A Chinese Foreign Ministry spokesperson said Monday that the United States should know that in the 21st century, global trade requires rules rather than power.
Foreign Ministry spokesperson Hua Chunying made the remarks at a daily press briefing, when commenting on U.S. Vice President Mike Pence's remarks that recent U.S. trade moves meant the "era of economic surrender is over."
Instead of saying the "era of economic surrender is over," it is better for the U.S. side to say that the U.S. economic intimidation and hegemony should be eliminated, Hua said.
She said that China has always complied with WTO rules and maintained a multilateral trading system with the WTO as its core and rules as the basis. It has always advocated that in a spirit of mutual respect, equality and mutual benefit, disputes including economic and trade friction should be settled through consultation.
Hua said that both China and the United States had been negotiating on economic and trade issues.

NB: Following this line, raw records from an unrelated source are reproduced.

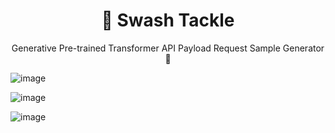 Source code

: <h1 style="text-align: center"> 🔗 Swash Tackle </h1>
<p style="text-align: center">
Generative Pre-trained Transformer  API Payload Request Sample Generator 🤖
 </p>
 
![image](https://github.com/user-attachments/assets/a0d9f8b1-8535-4154-93ac-ba1072cb60f3)

![image](https://github.com/user-attachments/assets/674edd3e-ce5d-4388-bde6-f7f4e895da23)

![image](https://github.com/user-attachments/assets/87c6d9ac-eaec-4110-aa00-e2e9279f56fb)

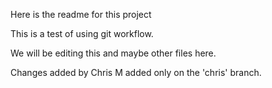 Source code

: Here is the readme for this project

This is a test of using git workflow.

We will be editing this and maybe other files here.

Changes added by Chris M added only on the 'chris' branch. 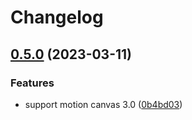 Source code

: # Changelog

## [0.5.0](https://github.com/ksassnowski/motion-canvas-camera/compare/0.4.2...v0.5.0) (2023-03-11)


### Features

* support motion canvas 3.0 ([0b4bd03](https://github.com/ksassnowski/motion-canvas-camera/commit/0b4bd035eade48eef0058e8c63a5f32bcee433d1))
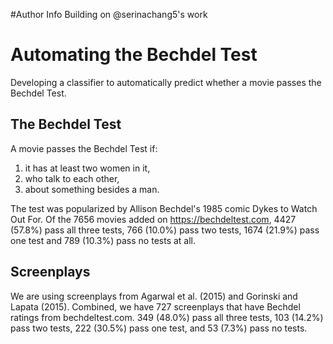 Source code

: #Author Info
Building on @serinachang5's work 

# Automating the Bechdel Test
Developing a classifier to automatically predict whether a movie passes the Bechdel Test.

## The Bechdel Test
A movie passes the Bechdel Test if:
  1. it has at least two women in it,
  2. who talk to each other, 
  3. about something besides a man.
  
The test was popularized by Allison Bechdel's 1985 comic Dykes to Watch Out For. Of the 7656 movies added on https://bechdeltest.com, 4427 (57.8%) pass all three tests, 766 (10.0%) pass two tests, 1674 (21.9%) pass one test and 789 (10.3%) pass no tests at all.

## Screenplays
We are using screenplays from Agarwal et al. (2015) and Gorinski and Lapata (2015). Combined, we have 727 screenplays that have Bechdel ratings from bechdeltest.com. 349 (48.0%) pass all three tests, 103 (14.2%) pass two tests, 222 (30.5%) pass one test, and 53 (7.3%) pass no tests.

And China has the confidence and ability to safeguard its legitimate interests under any circumstances.
"China hopes that the United States will make rational and cautious decisions and choices," she said.
U.S. President Donald Trump on Thursday signed a memorandum that could impose tariffs on up to 60 billion U.S. dollars of imports from China and restrictions on Chinese investment in the United States.
"China is willing to have consultations with the U.S. side guided by the principle of mutual respect and benefit," Hua said, noting that the the door to dialogue and consultation between the two sides has always been open.
China's Vice Foreign Minister Zheng Zeguang said on Monday that the economic and trade relations between China and the United States were essentially mutually beneficial and brought a lot of tangible benefits to the two peoples.
"We don't want to have a trade war, but we are never afraid of it," Zheng said, noting that China was fully determined and prepared to deal with such a situation to safeguard the national interest.
Zheng expressed his hope that the U.S. side would calm down and find a solution.